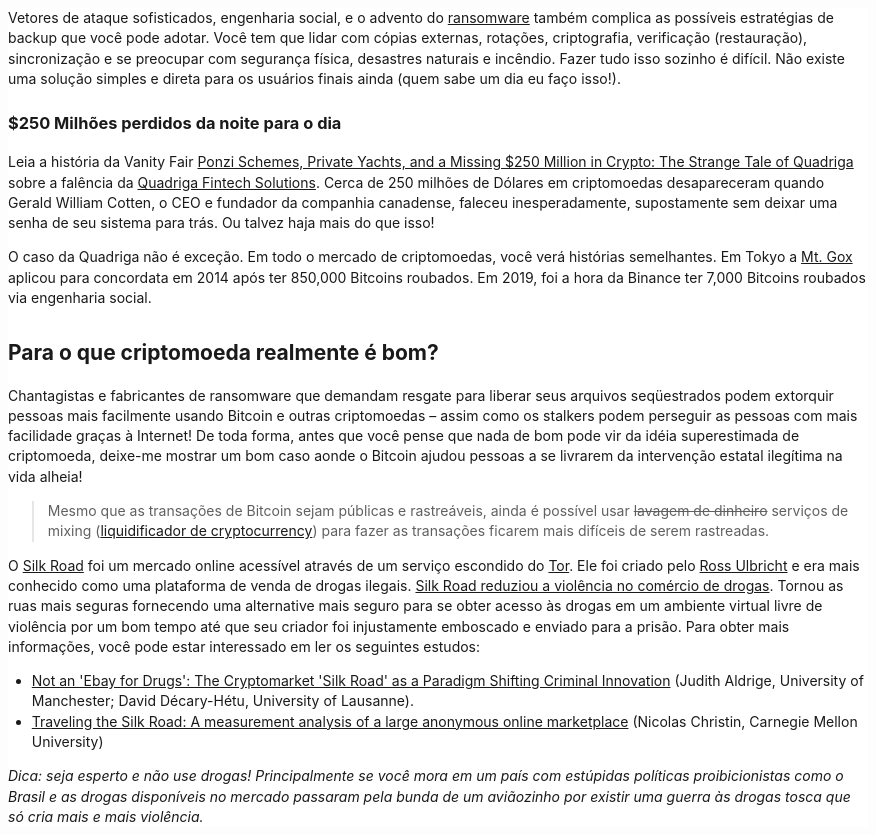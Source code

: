 Vetores de ataque sofisticados, engenharia social, e o advento do [ransomware](https://en.wikipedia.org/wiki/Ransomware) também complica as possíveis estratégias de backup que você pode adotar.
Você tem que lidar com cópias externas, rotações, criptografia, verificação (restauração), sincronização e se preocupar com segurança física, desastres naturais e incêndio.
Fazer tudo isso sozinho é difícil. Não existe uma solução simples e direta para os usuários finais ainda (quem sabe um dia eu faço isso!).

### $250 Milhões perdidos da noite para o dia
Leia a história da Vanity Fair [Ponzi Schemes, Private Yachts, and a Missing $250 Million in Crypto: The Strange Tale of Quadriga](https://www.vanityfair.com/news/2019/11/the-strange-tale-of-quadriga-gerald-cotten) sobre a falência da [Quadriga Fintech Solutions](https://en.wikipedia.org/wiki/Quadriga_Fintech_Solutions).
Cerca de 250 milhões de Dólares em criptomoedas desapareceram quando Gerald William Cotten, o CEO e fundador da companhia canadense, faleceu inesperadamente, supostamente sem deixar uma senha de seu sistema para trás. Ou talvez haja mais do que isso!

O caso da Quadriga não é exceção.
Em todo o mercado de criptomoedas, você verá histórias semelhantes.
Em Tokyo a [Mt. Gox](https://en.wikipedia.org/wiki/Mt._Gox) aplicou para concordata em 2014 após ter 850,000 Bitcoins roubados.
Em 2019, foi a hora da Binance ter 7,000 Bitcoins roubados via engenharia social.

## Para o que criptomoeda realmente é bom?
Chantagistas e fabricantes de ransomware que demandam resgate para liberar seus arquivos seqüestrados podem extorquir pessoas mais facilmente usando Bitcoin e outras criptomoedas – assim como os stalkers podem perseguir as pessoas com mais facilidade graças à Internet!
De toda forma, antes que você pense que nada de bom pode vir da idéia superestimada de criptomoeda, deixe-me mostrar um bom caso aonde o Bitcoin ajudou pessoas a se livrarem da intervenção estatal ilegítima na vida alheia!

> Mesmo que as transações de Bitcoin sejam públicas e rastreáveis, ainda é possível usar <del>lavagem de dinheiro</del> serviços de mixing ([liquidificador de cryptocurrency](https://en.wikipedia.org/wiki/Cryptocurrency_tumbler)) para fazer as transações ficarem mais difíceis de serem rastreadas.

O [Silk Road](https://en.wikipedia.org/wiki/Silk_Road_(marketplace)) foi um mercado online acessível através de um serviço escondido do [Tor](https://www.torproject.org/).
Ele foi criado pelo [Ross Ulbricht](https://en.wikipedia.org/wiki/Ross_Ulbricht) e era mais conhecido como uma plataforma de venda de drogas ilegais.
[Silk Road reduziou a violência no comércio de drogas](https://www.wired.com/2014/06/silk-road-study/). Tornou as ruas mais seguras fornecendo uma alternative mais seguro para se obter acesso às drogas em um ambiente virtual livre de violência por um bom tempo até que seu criador foi injustamente emboscado e enviado para a prisão.
Para obter mais informações, você pode estar interessado em ler os seguintes estudos:

*  [Not an 'Ebay for Drugs': The Cryptomarket 'Silk Road' as a Paradigm Shifting Criminal Innovation](https://papers.ssrn.com/sol3/papers.cfm?abstract_id=2436643) (Judith Aldrige, University of Manchester; David Décary-Hétu, University of Lausanne).
* [Traveling the Silk Road: A measurement analysis of a large anonymous online marketplace](https://www.andrew.cmu.edu/user/nicolasc/publications/TR-CMU-CyLab-12-018.pdf) (Nicolas Christin, Carnegie Mellon University)

_Dica: seja esperto e não use drogas! Principalmente se você mora em um país com estúpidas políticas proibicionistas como o Brasil e as drogas disponíveis no mercado passaram pela bunda de um aviãozinho por existir uma guerra às drogas tosca que só cria mais e mais violência._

══════

▸ EXERCISE BRIEF: Write out every line from the data above that includes "engenharia".

▸ SOLUTION FOR THIS EXERCISE:
: Vetores de ataque sofisticados, engenharia social, e o advento do [ransomware](https://en.wikipedia.org/wiki/Ransomware) também complica as possíveis estratégias de backup que você pode adotar.
Em 2019, foi a hora da Binance ter 7,000 Bitcoins roubados via engenharia social.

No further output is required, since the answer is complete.